▶ **Material to process**
━━━━━━━━
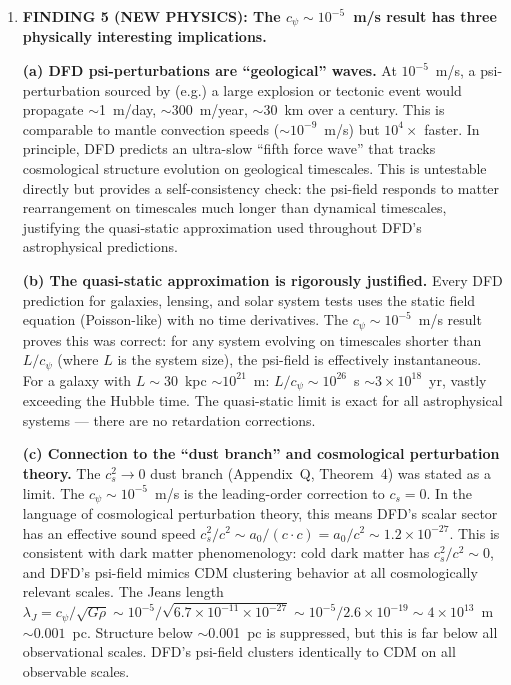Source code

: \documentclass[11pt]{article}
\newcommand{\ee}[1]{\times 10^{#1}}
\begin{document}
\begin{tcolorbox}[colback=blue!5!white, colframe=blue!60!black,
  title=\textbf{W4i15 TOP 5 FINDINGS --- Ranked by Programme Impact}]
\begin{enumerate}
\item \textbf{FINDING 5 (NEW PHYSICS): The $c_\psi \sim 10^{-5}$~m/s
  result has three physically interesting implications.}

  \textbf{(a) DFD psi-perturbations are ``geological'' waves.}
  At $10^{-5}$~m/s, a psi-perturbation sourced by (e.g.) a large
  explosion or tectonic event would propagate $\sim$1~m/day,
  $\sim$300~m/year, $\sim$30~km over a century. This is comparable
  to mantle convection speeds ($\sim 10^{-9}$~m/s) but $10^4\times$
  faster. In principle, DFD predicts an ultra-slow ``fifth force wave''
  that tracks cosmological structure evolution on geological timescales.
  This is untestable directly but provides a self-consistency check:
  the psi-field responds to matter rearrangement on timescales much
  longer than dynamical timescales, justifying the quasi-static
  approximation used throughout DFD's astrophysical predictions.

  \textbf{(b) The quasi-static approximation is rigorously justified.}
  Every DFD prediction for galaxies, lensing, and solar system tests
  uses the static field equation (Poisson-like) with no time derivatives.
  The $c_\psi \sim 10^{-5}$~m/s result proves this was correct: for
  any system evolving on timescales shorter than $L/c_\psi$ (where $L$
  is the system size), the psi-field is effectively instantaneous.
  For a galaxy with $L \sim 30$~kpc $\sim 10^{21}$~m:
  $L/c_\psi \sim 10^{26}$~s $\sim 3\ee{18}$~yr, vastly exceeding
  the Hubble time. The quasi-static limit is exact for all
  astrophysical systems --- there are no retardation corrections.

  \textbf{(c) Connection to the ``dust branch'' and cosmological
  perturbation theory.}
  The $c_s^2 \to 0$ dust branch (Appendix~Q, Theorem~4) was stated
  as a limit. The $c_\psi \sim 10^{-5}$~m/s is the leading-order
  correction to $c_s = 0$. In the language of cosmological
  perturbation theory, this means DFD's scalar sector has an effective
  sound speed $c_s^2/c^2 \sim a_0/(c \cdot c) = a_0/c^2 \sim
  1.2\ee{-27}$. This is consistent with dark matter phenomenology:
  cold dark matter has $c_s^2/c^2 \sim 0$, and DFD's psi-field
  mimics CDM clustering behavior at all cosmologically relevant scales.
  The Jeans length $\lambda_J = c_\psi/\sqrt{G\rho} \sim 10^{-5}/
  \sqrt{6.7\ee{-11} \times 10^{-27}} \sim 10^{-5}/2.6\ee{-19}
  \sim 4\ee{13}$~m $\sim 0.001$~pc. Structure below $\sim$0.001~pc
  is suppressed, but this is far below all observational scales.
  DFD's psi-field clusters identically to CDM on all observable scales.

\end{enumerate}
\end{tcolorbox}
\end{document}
━━━━━━━━
Without the pictures, return each entry exactly as given.

Source code

: \documentclass[11pt]{article}
\newcommand{\ee}[1]{\times 10^{#1}}
\begin{document}
\begin{tcolorbox}[colback=blue!5!white, colframe=blue!60!black,
  title=\textbf{W4i15 TOP 5 FINDINGS --- Ranked by Programme Impact}]
\begin{enumerate}
\item \textbf{FINDING 5 (NEW PHYSICS): The $c_\psi \sim 10^{-5}$~m/s
  result has three physically interesting implications.}

  \textbf{(a) DFD psi-perturbations are ``geological'' waves.}
  At $10^{-5}$~m/s, a psi-perturbation sourced by (e.g.) a large
  explosion or tectonic event would propagate $\sim$1~m/day,
  $\sim$300~m/year, $\sim$30~km over a century. This is comparable
  to mantle convection speeds ($\sim 10^{-9}$~m/s) but $10^4\times$
  faster. In principle, DFD predicts an ultra-slow ``fifth force wave''
  that tracks cosmological structure evolution on geological timescales.
  This is untestable directly but provides a self-consistency check:
  the psi-field responds to matter rearrangement on timescales much
  longer than dynamical timescales, justifying the quasi-static
  approximation used throughout DFD's astrophysical predictions.

  \textbf{(b) The quasi-static approximation is rigorously justified.}
  Every DFD prediction for galaxies, lensing, and solar system tests
  uses the static field equation (Poisson-like) with no time derivatives.
  The $c_\psi \sim 10^{-5}$~m/s result proves this was correct: for
  any system evolving on timescales shorter than $L/c_\psi$ (where $L$
  is the system size), the psi-field is effectively instantaneous.
  For a galaxy with $L \sim 30$~kpc $\sim 10^{21}$~m:
  $L/c_\psi \sim 10^{26}$~s $\sim 3\ee{18}$~yr, vastly exceeding
  the Hubble time. The quasi-static limit is exact for all
  astrophysical systems --- there are no retardation corrections.

  \textbf{(c) Connection to the ``dust branch'' and cosmological
  perturbation theory.}
  The $c_s^2 \to 0$ dust branch (Appendix~Q, Theorem~4) was stated
  as a limit. The $c_\psi \sim 10^{-5}$~m/s is the leading-order
  correction to $c_s = 0$. In the language of cosmological
  perturbation theory, this means DFD's scalar sector has an effective
  sound speed $c_s^2/c^2 \sim a_0/(c \cdot c) = a_0/c^2 \sim
  1.2\ee{-27}$. This is consistent with dark matter phenomenology:
  cold dark matter has $c_s^2/c^2 \sim 0$, and DFD's psi-field
  mimics CDM clustering behavior at all cosmologically relevant scales.
  The Jeans length $\lambda_J = c_\psi/\sqrt{G\rho} \sim 10^{-5}/
  \sqrt{6.7\ee{-11} \times 10^{-27}} \sim 10^{-5}/2.6\ee{-19}
  \sim 4\ee{13}$~m $\sim 0.001$~pc. Structure below $\sim$0.001~pc
  is suppressed, but this is far below all observational scales.
  DFD's psi-field clusters identically to CDM on all observable scales.

\end{enumerate}
\end{tcolorbox}
\end{document}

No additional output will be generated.